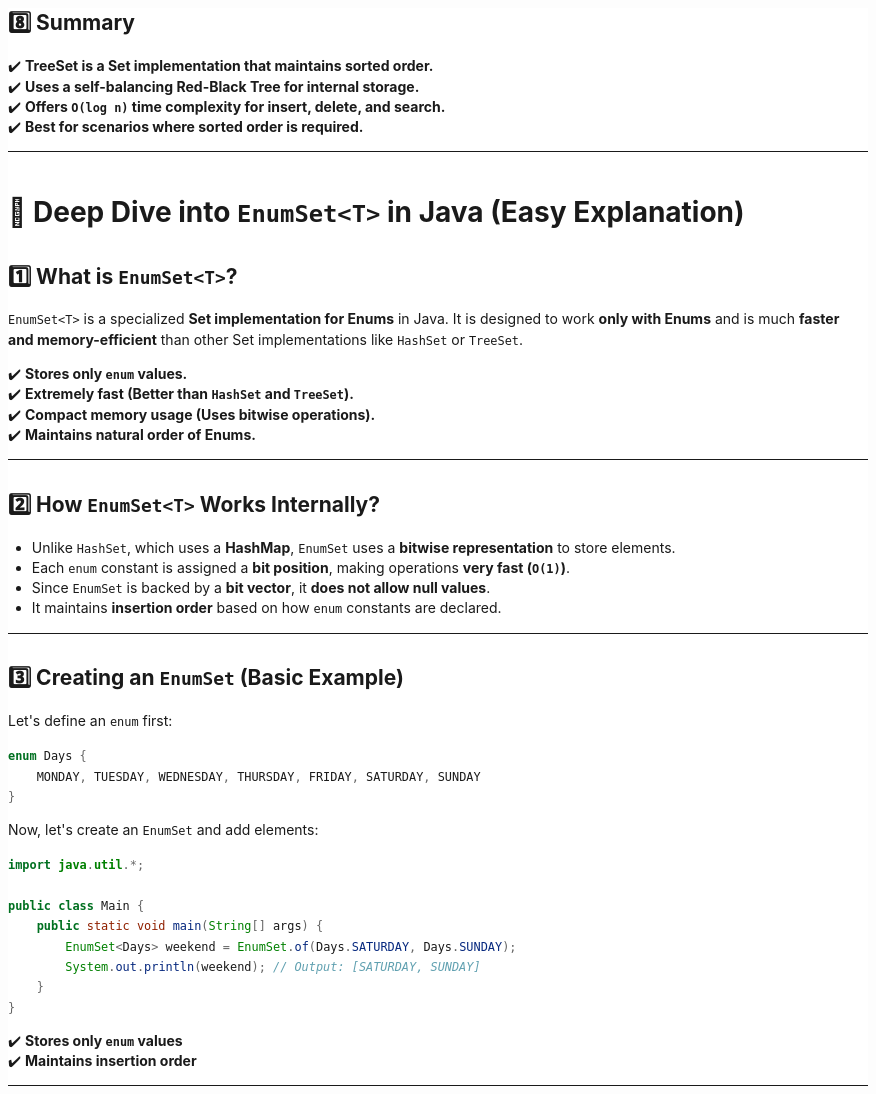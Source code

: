 
## **8️⃣ Summary**
✔️ **TreeSet is a Set implementation that maintains sorted order.**  
✔️ **Uses a self-balancing Red-Black Tree for internal storage.**  
✔️ **Offers `O(log n)` time complexity for insert, delete, and search.**  
✔️ **Best for scenarios where sorted order is required.**

---

# **📌 Deep Dive into `EnumSet<T>` in Java (Easy Explanation)**  

## **1️⃣ What is `EnumSet<T>`?**  
`EnumSet<T>` is a specialized **Set implementation for Enums** in Java. It is designed to work **only with Enums** and is much **faster and memory-efficient** than other Set implementations like `HashSet` or `TreeSet`.  

✔️ **Stores only `enum` values.**  
✔️ **Extremely fast (Better than `HashSet` and `TreeSet`).**  
✔️ **Compact memory usage (Uses bitwise operations).**  
✔️ **Maintains natural order of Enums.**  

---

## **2️⃣ How `EnumSet<T>` Works Internally?**
- Unlike `HashSet`, which uses a **HashMap**, `EnumSet` uses a **bitwise representation** to store elements.  
- Each `enum` constant is assigned a **bit position**, making operations **very fast (`O(1)`)**.  
- Since `EnumSet` is backed by a **bit vector**, it **does not allow null values**.  
- It maintains **insertion order** based on how `enum` constants are declared.  

---

## **3️⃣ Creating an `EnumSet` (Basic Example)**
Let's define an `enum` first:  
```java
enum Days {
    MONDAY, TUESDAY, WEDNESDAY, THURSDAY, FRIDAY, SATURDAY, SUNDAY
}
```
Now, let's create an `EnumSet` and add elements:  
```java
import java.util.*;

public class Main {
    public static void main(String[] args) {
        EnumSet<Days> weekend = EnumSet.of(Days.SATURDAY, Days.SUNDAY);
        System.out.println(weekend); // Output: [SATURDAY, SUNDAY]
    }
}
```
✔️ **Stores only `enum` values**  
✔️ **Maintains insertion order**  

---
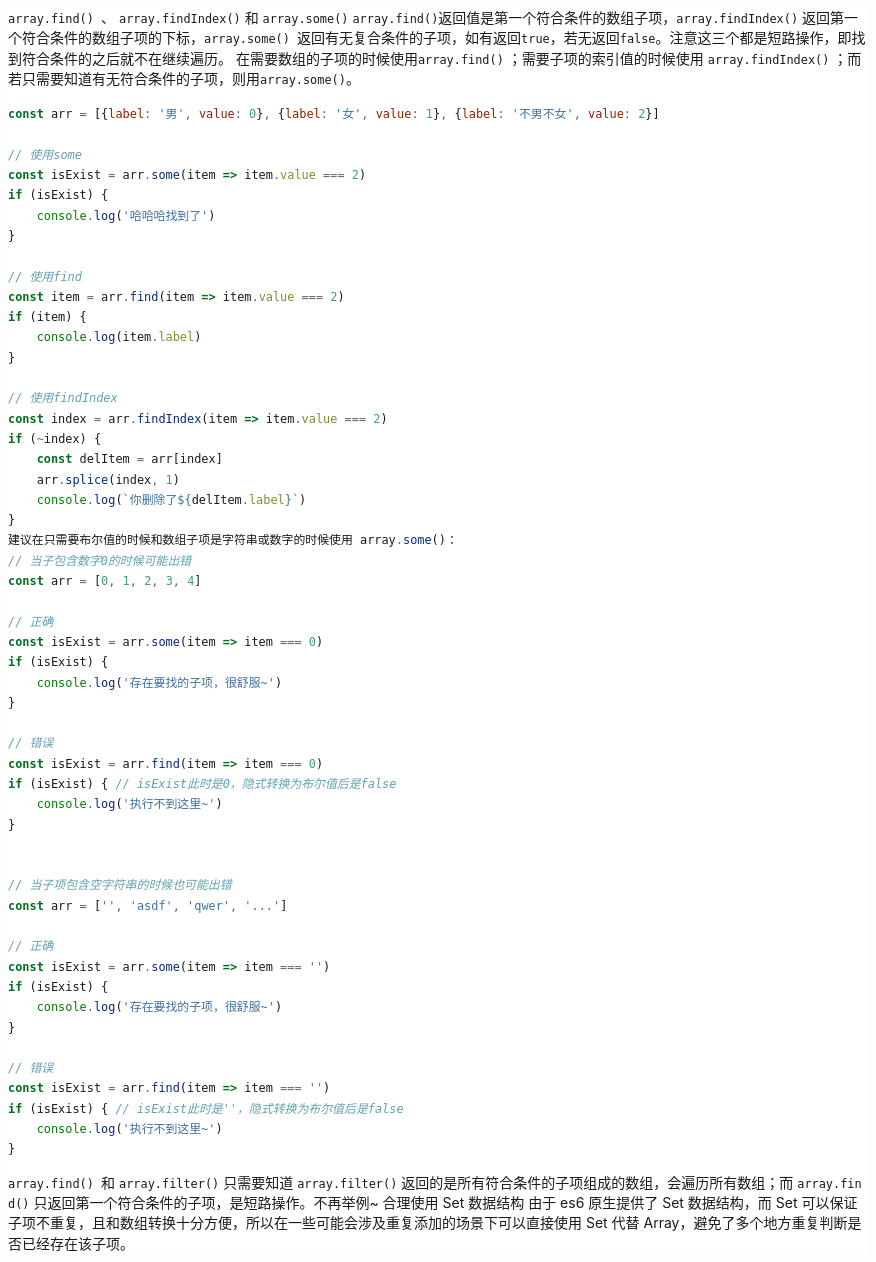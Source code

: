 `array.find() `、 `array.findIndex()` 和 `array.some()`
`array.find()`返回值是第一个符合条件的数组子项，`array.findIndex()` 返回第一个符合条件的数组子项的下标，`array.some() `返回有无复合条件的子项，如有返回`true`，若无返回`false`。注意这三个都是短路操作，即找到符合条件的之后就不在继续遍历。
在需要数组的子项的时候使用`array.find()` ；需要子项的索引值的时候使用 `array.findIndex()` ；而若只需要知道有无符合条件的子项，则用`array.some()`。
``` js
const arr = [{label: '男', value: 0}, {label: '女', value: 1}, {label: '不男不女', value: 2}]

// 使用some
const isExist = arr.some(item => item.value === 2)
if (isExist) {
    console.log('哈哈哈找到了')
}

// 使用find
const item = arr.find(item => item.value === 2)
if (item) {
    console.log(item.label)
}

// 使用findIndex
const index = arr.findIndex(item => item.value === 2)
if (~index) {
    const delItem = arr[index]
    arr.splice(index, 1)
    console.log(`你删除了${delItem.label}`)
}
建议在只需要布尔值的时候和数组子项是字符串或数字的时候使用 array.some()：
// 当子包含数字0的时候可能出错
const arr = [0, 1, 2, 3, 4]

// 正确
const isExist = arr.some(item => item === 0)
if (isExist) {
    console.log('存在要找的子项，很舒服~')
}

// 错误
const isExist = arr.find(item => item === 0)
if (isExist) { // isExist此时是0，隐式转换为布尔值后是false
    console.log('执行不到这里~')
}


// 当子项包含空字符串的时候也可能出错
const arr = ['', 'asdf', 'qwer', '...']

// 正确
const isExist = arr.some(item => item === '')
if (isExist) {
    console.log('存在要找的子项，很舒服~')
}

// 错误
const isExist = arr.find(item => item === '')
if (isExist) { // isExist此时是''，隐式转换为布尔值后是false
    console.log('执行不到这里~')
}
```
`array.find() `和 `array.filter()`
只需要知道 `array.filter()` 返回的是所有符合条件的子项组成的数组，会遍历所有数组；而 `array.find()` 只返回第一个符合条件的子项，是短路操作。不再举例~
合理使用 Set 数据结构
由于 es6 原生提供了 Set 数据结构，而 Set 可以保证子项不重复，且和数组转换十分方便，所以在一些可能会涉及重复添加的场景下可以直接使用 Set 代替 Array，避免了多个地方重复判断是否已经存在该子项。
``` js
```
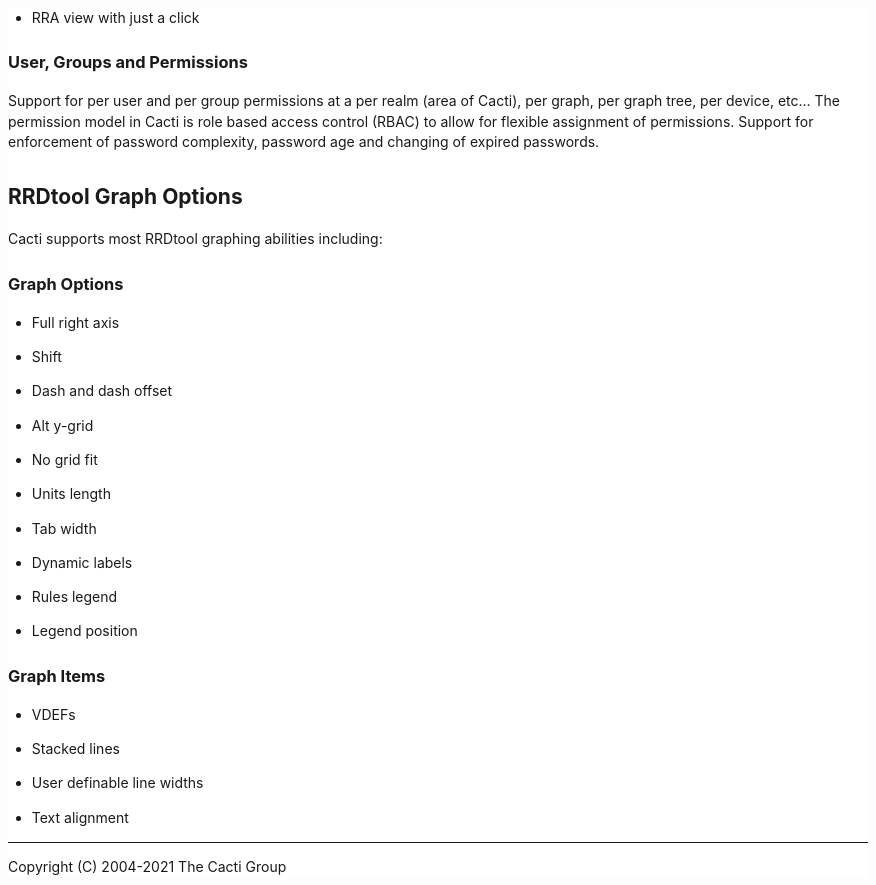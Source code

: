 - RRA view with just a click

### User, Groups and Permissions

Support for per user and per group permissions at a per realm (area of Cacti),
per graph, per graph tree, per device, etc... The permission model in Cacti is
role based access control (RBAC) to allow for flexible assignment of
permissions. Support for enforcement of password complexity, password age and
changing of expired passwords.

## RRDtool Graph Options

Cacti supports most RRDtool graphing abilities including:

### Graph Options

- Full right axis

- Shift

- Dash and dash offset

- Alt y-grid

- No grid fit

- Units length

- Tab width

- Dynamic labels

- Rules legend

- Legend position

### Graph Items

- VDEFs

- Stacked lines

- User definable line widths

- Text alignment

-----------------------------------------------------------------------------
Copyright (C) 2004-2021 The Cacti Group
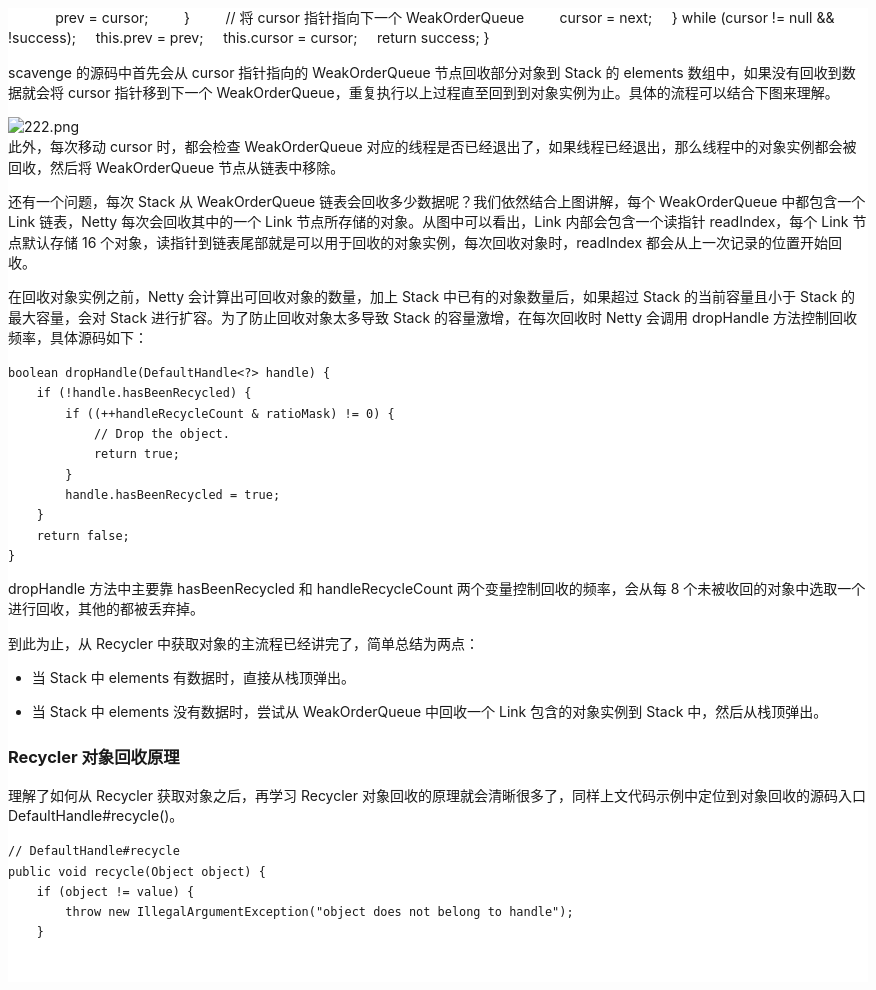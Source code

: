 &nbsp; &nbsp; &nbsp; &nbsp; &nbsp; &nbsp; prev = cursor;
&nbsp; &nbsp; &nbsp; &nbsp; }
&nbsp; &nbsp; &nbsp; &nbsp; <span class="hljs-comment">// 将 cursor 指针指向下一个 WeakOrderQueue</span>
&nbsp; &nbsp; &nbsp; &nbsp; cursor = next;
&nbsp; &nbsp; } <span class="hljs-keyword">while</span> (cursor != <span class="hljs-keyword">null</span> &amp;&amp; !success);
&nbsp; &nbsp; <span class="hljs-keyword">this</span>.prev = prev;
&nbsp; &nbsp; <span class="hljs-keyword">this</span>.cursor = cursor;
&nbsp; &nbsp; <span class="hljs-keyword">return</span> success;
}
</code></pre>
<p data-nodeid="860">scavenge 的源码中首先会从 cursor 指针指向的 WeakOrderQueue 节点回收部分对象到 Stack 的 elements 数组中，如果没有回收到数据就会将 cursor 指针移到下一个 WeakOrderQueue，重复执行以上过程直至回到到对象实例为止。具体的流程可以结合下图来理解。</p>
<p data-nodeid="23547"><img src="https://s0.lgstatic.com/i/image/M00/7D/22/CgqCHl_OCMCAAxGsAAQC8Q_DU54209.png" alt="222.png" data-nodeid="23550"><br>
此外，每次移动 cursor 时，都会检查 WeakOrderQueue 对应的线程是否已经退出了，如果线程已经退出，那么线程中的对象实例都会被回收，然后将 WeakOrderQueue 节点从链表中移除。</p>



<p data-nodeid="863">还有一个问题，每次 Stack 从 WeakOrderQueue 链表会回收多少数据呢？我们依然结合上图讲解，每个 WeakOrderQueue 中都包含一个 Link 链表，Netty 每次会回收其中的一个 Link 节点所存储的对象。从图中可以看出，Link 内部会包含一个读指针 readIndex，每个 Link 节点默认存储 16 个对象，读指针到链表尾部就是可以用于回收的对象实例，每次回收对象时，readIndex 都会从上一次记录的位置开始回收。</p>
<p data-nodeid="864">在回收对象实例之前，Netty 会计算出可回收对象的数量，加上 Stack 中已有的对象数量后，如果超过 Stack 的当前容量且小于 Stack 的最大容量，会对 Stack 进行扩容。为了防止回收对象太多导致 Stack 的容量激增，在每次回收时 Netty 会调用 dropHandle 方法控制回收频率，具体源码如下：</p>
<pre class="lang-java" data-nodeid="865"><code data-language="java"><span class="hljs-function"><span class="hljs-keyword">boolean</span> <span class="hljs-title">dropHandle</span><span class="hljs-params">(DefaultHandle&lt;?&gt; handle)</span> </span>{
&nbsp; &nbsp; <span class="hljs-keyword">if</span> (!handle.hasBeenRecycled) {
&nbsp; &nbsp; &nbsp; &nbsp; <span class="hljs-keyword">if</span> ((++handleRecycleCount &amp; ratioMask) != <span class="hljs-number">0</span>) {
&nbsp; &nbsp; &nbsp; &nbsp; &nbsp; &nbsp; <span class="hljs-comment">// Drop the object.</span>
&nbsp; &nbsp; &nbsp; &nbsp; &nbsp; &nbsp; <span class="hljs-keyword">return</span> <span class="hljs-keyword">true</span>;
&nbsp; &nbsp; &nbsp; &nbsp; }
&nbsp; &nbsp; &nbsp; &nbsp; handle.hasBeenRecycled = <span class="hljs-keyword">true</span>;
&nbsp; &nbsp; }
&nbsp; &nbsp; <span class="hljs-keyword">return</span> <span class="hljs-keyword">false</span>;
}
</code></pre>
<p data-nodeid="866">dropHandle 方法中主要靠 hasBeenRecycled 和 handleRecycleCount 两个变量控制回收的频率，会从每 8 个未被收回的对象中选取一个进行回收，其他的都被丢弃掉。</p>
<p data-nodeid="867">到此为止，从 Recycler 中获取对象的主流程已经讲完了，简单总结为两点：</p>
<ul data-nodeid="868">
<li data-nodeid="869">
<p data-nodeid="870">当 Stack 中 elements 有数据时，直接从栈顶弹出。</p>
</li>
<li data-nodeid="871">
<p data-nodeid="872">当 Stack 中 elements 没有数据时，尝试从 WeakOrderQueue 中回收一个 Link 包含的对象实例到 Stack 中，然后从栈顶弹出。</p>
</li>
</ul>
<h3 data-nodeid="873">Recycler 对象回收原理</h3>
<p data-nodeid="874">理解了如何从 Recycler 获取对象之后，再学习 Recycler 对象回收的原理就会清晰很多了，同样上文代码示例中定位到对象回收的源码入口 DefaultHandle#recycle()。</p>
<pre class="lang-java" data-nodeid="875"><code data-language="java"><span class="hljs-comment">// DefaultHandle#recycle</span>
<span class="hljs-function"><span class="hljs-keyword">public</span> <span class="hljs-keyword">void</span> <span class="hljs-title">recycle</span><span class="hljs-params">(Object object)</span> </span>{
&nbsp; &nbsp; <span class="hljs-keyword">if</span> (object != value) {
&nbsp; &nbsp; &nbsp; &nbsp; <span class="hljs-keyword">throw</span> <span class="hljs-keyword">new</span> IllegalArgumentException(<span class="hljs-string">"object does not belong to handle"</span>);
&nbsp; &nbsp; }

WORK ORDER> Lines holding the string "elements" are the answer; copy each one from the listing above.

EXPECTED ANSWER>
- Unlike `HashSet`, which uses a **HashMap**, `EnumSet` uses a **bitwise representation** to store elements.  
Now, let's create an `EnumSet` and add elements:  
<p data-nodeid="860">scavenge 的源码中首先会从 cursor 指针指向的 WeakOrderQueue 节点回收部分对象到 Stack 的 elements 数组中，如果没有回收到数据就会将 cursor 指针移到下一个 WeakOrderQueue，重复执行以上过程直至回到到对象实例为止。具体的流程可以结合下图来理解。</p>
<p data-nodeid="870">当 Stack 中 elements 有数据时，直接从栈顶弹出。</p>
<p data-nodeid="872">当 Stack 中 elements 没有数据时，尝试从 WeakOrderQueue 中回收一个 Link 包含的对象实例到 Stack 中，然后从栈顶弹出。</p>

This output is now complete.